# DATASET EXTRACT:
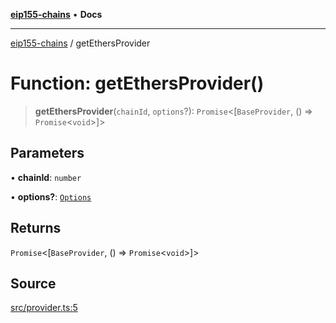 [**eip155-chains**](../README.md) • **Docs**

***

[eip155-chains](../globals.md) / getEthersProvider

# Function: getEthersProvider()

> **getEthersProvider**(`chainId`, `options`?): `Promise`\<[`BaseProvider`, () => `Promise`\<`void`\>]\>

## Parameters

• **chainId**: `number`

• **options?**: [`Options`](../interfaces/Options.md)

## Returns

`Promise`\<[`BaseProvider`, () => `Promise`\<`void`\>]\>

## Source

[src/provider.ts:5](https://github.com/ivanzzeth/eip155-chains/blob/79a991ef2c76d4c7ef198819db7421c4151b4602/src/provider.ts#L5)
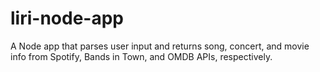# liri-node-app
A Node app that parses user input and returns song, concert, and movie info from Spotify, Bands in Town, and OMDB APIs, respectively.
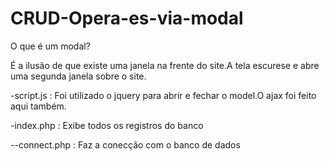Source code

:# CRUD-Opera-es-via-modal

O que é um modal?

É a ilusão de que existe uma janela na frente do site.A tela escurese e abre uma segunda janela sobre o site.

-script.js : Foi utilizado o jquery para abrir e fechar o model.O ajax foi feito aqui também.

-index.php : Exibe todos os registros do banco

--connect.php : Faz a conecção com o banco de dados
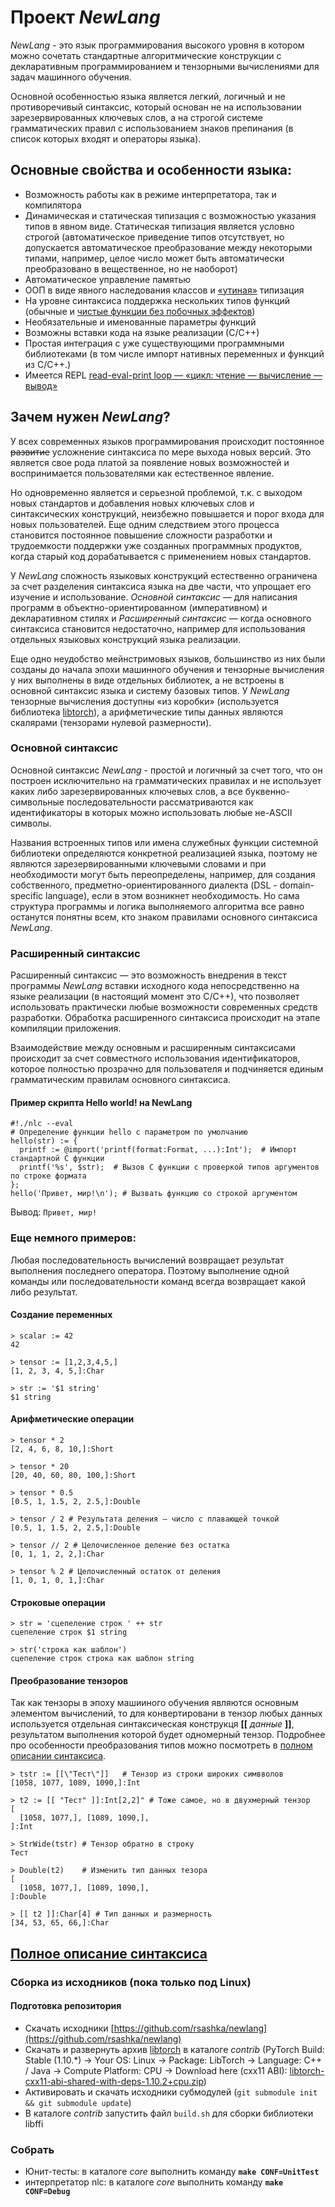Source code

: # Проект *NewLang*
*NewLang* - это язык программирования высокого уровня в котором можно сочетать стандартные алгоритмические конструкции 
с декларативным программированием и тензорными вычислениями для задач машинного обучения.

Основной особенностью языка является легкий, логичный и не противоречивый синтаксис, 
который основан не на использовании зарезервированных ключевых слов, а на строгой системе грамматических правил 
с использованием знаков препинания (в список которых входят и операторы языка).

## Основные свойства и особенности языка:
- Возможность работы как в режиме интерпретатора, так и компилятора
- Динамическая и статическая типизация с возможностью указания типов в явном виде. 
Статическая типизация является условно строгой (автоматическое приведение типов отсутствует, но допускается автоматическое 
преобразование между некоторыми типами, например, целое число может быть автоматически преобразовано в вещественное, но не наоборот)
- Автоматическое управление памятью
- ООП в виде явного наследования классов и [«утиная»](https://ru.wikipedia.org/wiki/%D0%A3%D1%82%D0%B8%D0%BD%D0%B0%D1%8F_%D1%82%D0%B8%D0%BF%D0%B8%D0%B7%D0%B0%D1%86%D0%B8%D1%8F) типизация
- На уровне синтаксиса поддержка нескольких типов функций (обычные и [чистые функции без побочных эффектов](https://ru.wikipedia.org/wiki/%D0%A7%D0%B8%D1%81%D1%82%D0%BE%D1%82%D0%B0_%D1%84%D1%83%D0%BD%D0%BA%D1%86%D0%B8%D0%B8))
- Необязательные и именованные параметры функций
- Возможны вставки кода на языке реализации (С/С++)
- Простая интеграция с уже существующими программными библиотеками (в том числе импорт нативных переменных и функций из С/С++.)
- Имеется REPL [read-eval-print loop — «цикл: чтение — вычисление — вывод»](https://ru.wikipedia.org/wiki/REPL)

## Зачем нужен *NewLang*?
У всех современных языков программирования происходит постоянное ~~развитие~~ усложнение синтаксиса по мере выхода новых версий. 
Это является свое рода платой за появление новых возможностей и воспринимается пользователями как естественное явление. 

Но одновременно является и серьезной проблемой, т.к. с выходом новых стандартов и добавления новых ключевых слов и синтаксических конструкций, 
неизбежно повышается и порог входа для новых пользователей. Еще одним следствием этого процесса становится постоянное повышение 
сложности разработки и трудоемкости поддержки уже созданных программных продуктов, когда старый код дорабатывается с применением новых стандартов.

У *NewLang* сложность языковых конструкций естественно ограничена за счет разделения синтаксиса языка на две части, что упрощает его изучение и использование. 
*Основной синтаксис* — для написания программ в объектно-ориентированном (императивном) и декларативном стилях и 
*Расширенный синтаксис* — когда основного синтаксиса становится недостаточно, например для использования отдельных языковых конструкций языка реализации. 

Еще одно неудобство мейнстримовых языков, большинство из них были созданы до начала эпохи машинного обучения 
и тензорные вычисления у них выполнены в виде отдельных библиотек, а не встроены в основной синтаксис языка и систему базовых типов.
У *NewLang* тензорные вычисления доступны «из коробки» (используется библиотека [libtorch](https://pytorch.org/)),
а арифметические типы данных являются скалярами (тензорами нулевой размерности).

### Основной синтаксис
Основной синтаксис *NewLang* - простой и логичный за счет того, что он построен исключительно на грамматических правилах 
и не использует каких либо зарезервированных ключевых слов, а все буквенно-символьные последовательности рассматриваются 
как идентификаторы в которых можно использовать любые не-ASCII символы.

Названия встроенных типов или имена служебных функции системной библиотеки определяются конкретной реализацией языка, поэтому не
являются зарезервированными ключевыми словами и при необходимости могут быть переопределены, например, для создания собственного, 
предметно-ориентированного диалекта (DSL - domain-specific language), если в этом возникнет необходимость. 
Но сама структура программы и логика выполняемого алгоритма все равно останутся понятны всем, кто знаком правилами основного синтаксиса *NewLang*.

### Расширенный синтаксис
Расширенный синтаксис — это возможность внедрения в текст программы *NewLang* вставки исходного кода непосредственно на языке реализации 
(в настоящий момент это С/С++), что позволяет использовать практически любые возможности современных средств разработки. 
Обработка расширенного синтаксиса происходит на этапе компиляции приложения.

Взаимодействие между основным и расширенным синтаксисами происходит за счет совместного использования идентификаторов, 
которое полностью прозрачно для пользователя и подчиняется единым грамматическим правилам основного синтаксиса.

#### Пример скрипта Hello world! на NewLang
    #!./nlc --eval 
    # Определение функции hello с параметром по умолчанию
    hello(str) := { 
      printf := @import('printf(format:Format, ...):Int');  # Импорт стандартной C функции
      printf('%s', $str);  # Вызов C функции с проверкой типов аргументов по строке формата
    };
    hello('Привет, мир!\n'); # Вызвать функцию со строкой аргументом

Вывод: `Привет, мир!`

### Еще немного примеров:
Любая последовательность вычислений возвращает результат выполнения последнего оператора.
Поэтому выполнение одной команды или последовательности команд всегда возвращает какой либо результат.

#### Создание переменных
    > scalar := 42
    42

    > tensor := [1,2,3,4,5,]
    [1, 2, 3, 4, 5,]:Char
               
    > str := '$1 string'
    $1 string

#### Арифметические операции
    > tensor * 2
    [2, 4, 6, 8, 10,]:Short
    
    > tensor * 20
    [20, 40, 60, 80, 100,]:Short
    
    > tensor * 0.5
    [0.5, 1, 1.5, 2, 2.5,]:Double
    
    > tensor / 2 # Результата деления — число с плавающей точкой
    [0.5, 1, 1.5, 2, 2.5,]:Double

    > tensor // 2 # Целочисленное деление без остатка
    [0, 1, 1, 2, 2,]:Char

    > tensor % 2 # Целочисленный остаток от деления
    [1, 0, 1, 0, 1,]:Char
    
#### Строковые операции
    > str = 'сцепеление строк ' ++ str
    сцепеление строк $1 string

    > str('строка как шаблон')
    сцепеление строк строка как шаблон string
   
#### Преобразование тензоров
Так как тензоры в эпоху машииного обучения являются основным элементом вычислений, то для конвертировани в тензор любых данных
используется отдельная синтаксическая конструкця **[[** *данные* **]]**, результатом выполнения которой будет одномерный тензор.
Подробнее про особенности преобразования типов можно посмотреть в [полном описании синтаксиса](https://github.com/rsashka/newlang/blob/dev/Syntax.md).
  
    > tstr := [[\"Тест\"]]   # Тензор из строки широких симвволов
    [1058, 1077, 1089, 1090,]:Int

    > t2 := [[ "Тест" ]]:Int[2,2]" # Тоже самое, но в двухмерный тензор
    [
      [1058, 1077,], [1089, 1090,],
    ]:Int

    > StrWide(tstr) # Тензор обратно в строку
    Тест

    > Double(t2)    # Изменить тип данных тезора
    [
      [1058, 1077,], [1089, 1090,],
    ]:Double

    > [[ t2 ]]:Char[4] # Тип данных и размерность
    [34, 53, 65, 66,]:Char


## [Полное описание синтаксиса](https://github.com/rsashka/newlang/blob/dev/Syntax.md)


### Сборка из исходников (пока только под Linux)
#### Подготовка репозитория
- Скачать исходники [https://github.com/rsashka/newlang](https://github.com/rsashka/newlang)
- Скачать и развернуть архив [libtorch](https://pytorch.org/) в каталоге *contrib* (PyTorch Build: Stable (1.10.*) -> Your OS: Linux -> Package: LibTorch -> Language: C++ / Java -> Compute Platform: CPU -> Download here (cxx11 ABI):
[libtorch-cxx11-abi-shared-with-deps-1.10.2+cpu.zip](https://download.pytorch.org/libtorch/cpu/libtorch-cxx11-abi-shared-with-deps-1.10.2%2Bcpu.zip))
- Активировать и скачать исходники субмодулей (`git submodule init && git submodule update`)
- В каталоге *contrib* запустить файл `build.sh` для сборки библиотеки libffi

### Собрать
- Юнит-тесты: в каталоге *core* выполнить команду **`make CONF=UnitTest`**
- интерпретатор nlc: в каталоге *core* выполнить команду **`make CONF=Debug`**
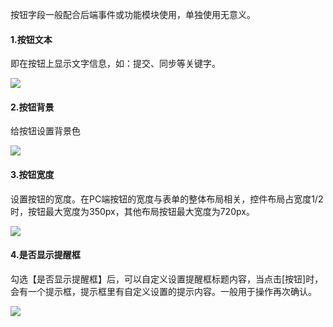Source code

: 按钮字段一般配合后端事件或功能模块使用，单独使用无意义。

#### 1.按钮文本
即在按钮上显示文字信息，如：提交、同步等关键字。

![](../img/6-1-6i1.gif)

#### 2.按钮背景
给按钮设置背景色

![](../img/6-1-6i2.gif)


#### 3.按钮宽度
设置按钮的宽度。在PC端按钮的宽度与表单的整体布局相关，控件布局占宽度1/2时，按钮最大宽度为350px，其他布局按钮最大宽度为720px。

![](../img/6-1-6i3.gif)

#### 4.是否显示提醒框
勾选【是否显示提醒框】后，可以自定义设置提醒框标题内容，当点击[按钮]时，会有一个提示框，提示框里有自定义设置的提示内容。一般用于操作再次确认。

![](../img/6-1-6i4.gif)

# PROBLEM TO SOLVE:
Using the data above, report how many lines include the string "выполнения" and add nothing to the number.

# RESULT OF THIS EXERCISE:
2